Task instructions. The answer must consist of each line of the records below that contains the string "shields".

Data in this exercise.
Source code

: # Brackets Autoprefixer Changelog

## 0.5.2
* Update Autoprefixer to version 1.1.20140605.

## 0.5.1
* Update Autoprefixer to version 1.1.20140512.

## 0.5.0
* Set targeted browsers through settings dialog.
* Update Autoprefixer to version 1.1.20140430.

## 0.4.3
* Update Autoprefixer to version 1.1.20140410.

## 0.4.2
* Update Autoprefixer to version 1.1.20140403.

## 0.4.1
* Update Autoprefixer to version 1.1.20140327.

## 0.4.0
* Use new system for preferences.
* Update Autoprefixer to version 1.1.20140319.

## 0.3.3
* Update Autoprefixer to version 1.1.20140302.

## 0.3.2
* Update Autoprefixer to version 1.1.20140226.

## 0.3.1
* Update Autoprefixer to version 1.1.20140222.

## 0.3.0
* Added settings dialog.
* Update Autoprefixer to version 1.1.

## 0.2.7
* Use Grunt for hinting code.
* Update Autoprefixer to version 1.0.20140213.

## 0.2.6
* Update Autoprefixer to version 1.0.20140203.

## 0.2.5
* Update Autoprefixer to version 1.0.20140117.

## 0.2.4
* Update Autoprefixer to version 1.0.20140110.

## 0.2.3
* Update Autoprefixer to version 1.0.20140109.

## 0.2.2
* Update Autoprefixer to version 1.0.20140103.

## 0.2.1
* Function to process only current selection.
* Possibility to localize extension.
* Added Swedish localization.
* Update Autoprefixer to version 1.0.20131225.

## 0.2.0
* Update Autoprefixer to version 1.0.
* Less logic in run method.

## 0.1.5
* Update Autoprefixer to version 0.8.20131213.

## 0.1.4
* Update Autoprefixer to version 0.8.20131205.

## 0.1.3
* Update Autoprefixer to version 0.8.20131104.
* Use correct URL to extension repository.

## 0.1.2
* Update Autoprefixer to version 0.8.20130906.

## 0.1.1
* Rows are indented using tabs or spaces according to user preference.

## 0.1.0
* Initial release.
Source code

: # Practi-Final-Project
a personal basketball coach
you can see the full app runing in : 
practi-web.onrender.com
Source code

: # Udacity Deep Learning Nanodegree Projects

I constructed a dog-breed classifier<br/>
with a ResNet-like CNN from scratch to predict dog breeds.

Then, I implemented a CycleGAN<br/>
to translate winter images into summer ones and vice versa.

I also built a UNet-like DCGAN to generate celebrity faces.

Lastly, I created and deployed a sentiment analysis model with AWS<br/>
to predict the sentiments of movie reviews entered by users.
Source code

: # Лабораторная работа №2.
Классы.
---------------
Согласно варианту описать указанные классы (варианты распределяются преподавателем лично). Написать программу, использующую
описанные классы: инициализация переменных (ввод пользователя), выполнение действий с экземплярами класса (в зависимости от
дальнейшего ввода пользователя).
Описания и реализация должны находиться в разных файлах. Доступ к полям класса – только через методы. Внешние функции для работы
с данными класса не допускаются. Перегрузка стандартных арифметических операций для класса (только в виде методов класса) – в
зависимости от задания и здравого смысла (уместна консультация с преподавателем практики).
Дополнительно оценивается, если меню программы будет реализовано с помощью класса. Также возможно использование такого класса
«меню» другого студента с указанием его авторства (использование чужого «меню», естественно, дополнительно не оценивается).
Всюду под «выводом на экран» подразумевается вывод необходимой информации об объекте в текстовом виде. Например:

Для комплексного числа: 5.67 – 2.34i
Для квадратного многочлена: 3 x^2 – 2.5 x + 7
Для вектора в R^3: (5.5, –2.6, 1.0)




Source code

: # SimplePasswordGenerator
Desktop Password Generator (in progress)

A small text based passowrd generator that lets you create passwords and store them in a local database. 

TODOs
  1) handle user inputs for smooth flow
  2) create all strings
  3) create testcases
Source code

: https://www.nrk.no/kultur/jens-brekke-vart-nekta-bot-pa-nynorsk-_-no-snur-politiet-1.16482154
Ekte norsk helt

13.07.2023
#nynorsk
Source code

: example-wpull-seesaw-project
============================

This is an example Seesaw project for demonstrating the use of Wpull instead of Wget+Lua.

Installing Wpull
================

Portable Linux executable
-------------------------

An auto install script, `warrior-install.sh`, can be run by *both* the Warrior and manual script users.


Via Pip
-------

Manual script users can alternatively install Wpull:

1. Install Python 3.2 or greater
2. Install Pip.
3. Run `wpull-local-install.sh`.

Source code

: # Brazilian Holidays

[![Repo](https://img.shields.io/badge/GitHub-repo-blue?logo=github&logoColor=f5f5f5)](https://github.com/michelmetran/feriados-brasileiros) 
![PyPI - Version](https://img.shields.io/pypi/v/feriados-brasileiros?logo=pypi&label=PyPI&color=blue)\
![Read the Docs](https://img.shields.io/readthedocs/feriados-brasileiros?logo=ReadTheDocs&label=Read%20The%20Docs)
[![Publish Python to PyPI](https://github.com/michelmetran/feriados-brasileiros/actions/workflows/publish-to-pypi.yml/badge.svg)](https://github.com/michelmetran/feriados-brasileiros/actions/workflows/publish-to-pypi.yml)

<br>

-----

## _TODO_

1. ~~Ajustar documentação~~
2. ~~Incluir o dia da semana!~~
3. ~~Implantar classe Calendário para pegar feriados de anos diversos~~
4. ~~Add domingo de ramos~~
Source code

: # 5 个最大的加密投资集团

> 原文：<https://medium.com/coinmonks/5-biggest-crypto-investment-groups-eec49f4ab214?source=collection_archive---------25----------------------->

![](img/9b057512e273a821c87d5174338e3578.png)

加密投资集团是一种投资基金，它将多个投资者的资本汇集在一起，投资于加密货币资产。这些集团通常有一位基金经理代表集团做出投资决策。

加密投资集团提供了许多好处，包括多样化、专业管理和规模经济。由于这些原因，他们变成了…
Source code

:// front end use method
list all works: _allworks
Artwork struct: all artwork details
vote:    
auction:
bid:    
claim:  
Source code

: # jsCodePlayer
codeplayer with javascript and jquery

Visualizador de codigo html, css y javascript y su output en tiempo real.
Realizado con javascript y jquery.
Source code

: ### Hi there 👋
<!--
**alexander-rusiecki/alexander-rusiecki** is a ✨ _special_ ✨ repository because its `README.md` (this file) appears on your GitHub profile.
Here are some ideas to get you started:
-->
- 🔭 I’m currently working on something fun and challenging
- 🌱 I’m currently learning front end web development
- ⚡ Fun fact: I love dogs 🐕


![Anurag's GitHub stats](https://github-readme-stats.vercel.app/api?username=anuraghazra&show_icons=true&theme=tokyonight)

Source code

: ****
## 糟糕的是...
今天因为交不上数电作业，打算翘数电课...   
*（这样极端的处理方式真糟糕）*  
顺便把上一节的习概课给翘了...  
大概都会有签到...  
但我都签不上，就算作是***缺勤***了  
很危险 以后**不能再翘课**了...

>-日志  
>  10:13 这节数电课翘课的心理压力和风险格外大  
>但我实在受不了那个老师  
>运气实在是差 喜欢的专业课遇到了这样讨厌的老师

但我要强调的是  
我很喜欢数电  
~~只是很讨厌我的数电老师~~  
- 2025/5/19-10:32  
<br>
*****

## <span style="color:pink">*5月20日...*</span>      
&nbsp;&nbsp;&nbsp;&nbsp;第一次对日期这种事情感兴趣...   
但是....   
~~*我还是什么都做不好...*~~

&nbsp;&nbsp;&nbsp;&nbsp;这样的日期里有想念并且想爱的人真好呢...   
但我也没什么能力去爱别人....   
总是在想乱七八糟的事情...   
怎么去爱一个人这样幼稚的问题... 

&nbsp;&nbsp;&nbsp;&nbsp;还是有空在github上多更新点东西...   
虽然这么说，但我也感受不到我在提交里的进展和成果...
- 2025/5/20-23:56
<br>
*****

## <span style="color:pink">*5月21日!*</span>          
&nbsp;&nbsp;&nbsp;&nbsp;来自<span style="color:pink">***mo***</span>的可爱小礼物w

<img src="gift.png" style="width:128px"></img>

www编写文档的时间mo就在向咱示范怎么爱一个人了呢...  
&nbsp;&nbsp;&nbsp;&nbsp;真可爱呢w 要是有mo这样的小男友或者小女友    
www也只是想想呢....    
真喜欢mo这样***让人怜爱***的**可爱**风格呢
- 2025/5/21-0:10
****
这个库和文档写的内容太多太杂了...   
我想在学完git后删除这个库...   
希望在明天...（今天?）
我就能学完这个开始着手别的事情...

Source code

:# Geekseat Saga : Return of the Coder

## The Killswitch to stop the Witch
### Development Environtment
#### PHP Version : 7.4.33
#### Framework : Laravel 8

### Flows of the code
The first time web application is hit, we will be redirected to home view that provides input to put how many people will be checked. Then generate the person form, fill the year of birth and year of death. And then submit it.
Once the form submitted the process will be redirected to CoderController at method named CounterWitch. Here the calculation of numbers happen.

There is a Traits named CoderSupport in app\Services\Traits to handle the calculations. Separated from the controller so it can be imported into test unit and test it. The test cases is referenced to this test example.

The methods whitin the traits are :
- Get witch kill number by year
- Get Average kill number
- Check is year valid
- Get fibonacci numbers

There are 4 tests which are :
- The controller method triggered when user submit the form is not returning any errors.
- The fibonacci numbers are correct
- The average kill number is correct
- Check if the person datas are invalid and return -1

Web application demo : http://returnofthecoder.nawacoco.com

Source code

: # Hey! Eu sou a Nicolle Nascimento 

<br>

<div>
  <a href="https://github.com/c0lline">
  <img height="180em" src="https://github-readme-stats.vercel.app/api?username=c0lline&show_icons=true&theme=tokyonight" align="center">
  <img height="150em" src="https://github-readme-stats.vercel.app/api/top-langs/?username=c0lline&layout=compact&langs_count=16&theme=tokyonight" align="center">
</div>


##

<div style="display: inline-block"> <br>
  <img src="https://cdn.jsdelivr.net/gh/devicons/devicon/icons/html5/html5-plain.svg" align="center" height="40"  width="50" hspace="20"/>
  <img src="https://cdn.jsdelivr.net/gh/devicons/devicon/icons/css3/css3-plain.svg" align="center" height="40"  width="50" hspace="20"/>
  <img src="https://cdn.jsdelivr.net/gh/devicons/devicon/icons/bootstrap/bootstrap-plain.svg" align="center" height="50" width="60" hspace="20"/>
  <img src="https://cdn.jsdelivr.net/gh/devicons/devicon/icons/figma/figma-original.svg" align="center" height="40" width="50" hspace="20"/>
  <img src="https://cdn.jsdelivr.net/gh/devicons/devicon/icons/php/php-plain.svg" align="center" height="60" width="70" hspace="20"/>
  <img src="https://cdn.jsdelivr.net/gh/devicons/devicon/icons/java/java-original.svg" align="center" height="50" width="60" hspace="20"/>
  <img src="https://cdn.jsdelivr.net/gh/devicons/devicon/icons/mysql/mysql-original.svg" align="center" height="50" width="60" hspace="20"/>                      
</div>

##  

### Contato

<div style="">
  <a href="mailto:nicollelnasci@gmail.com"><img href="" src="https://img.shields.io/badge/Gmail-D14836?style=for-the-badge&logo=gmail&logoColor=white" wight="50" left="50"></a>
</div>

Answer space.
[![Repo](https://img.shields.io/badge/GitHub-repo-blue?logo=github&logoColor=f5f5f5)](https://github.com/michelmetran/feriados-brasileiros) 
![PyPI - Version](https://img.shields.io/pypi/v/feriados-brasileiros?logo=pypi&label=PyPI&color=blue)\
![Read the Docs](https://img.shields.io/readthedocs/feriados-brasileiros?logo=ReadTheDocs&label=Read%20The%20Docs)
  <a href="mailto:nicollelnasci@gmail.com"><img href="" src="https://img.shields.io/badge/Gmail-D14836?style=for-the-badge&logo=gmail&logoColor=white" wight="50" left="50"></a>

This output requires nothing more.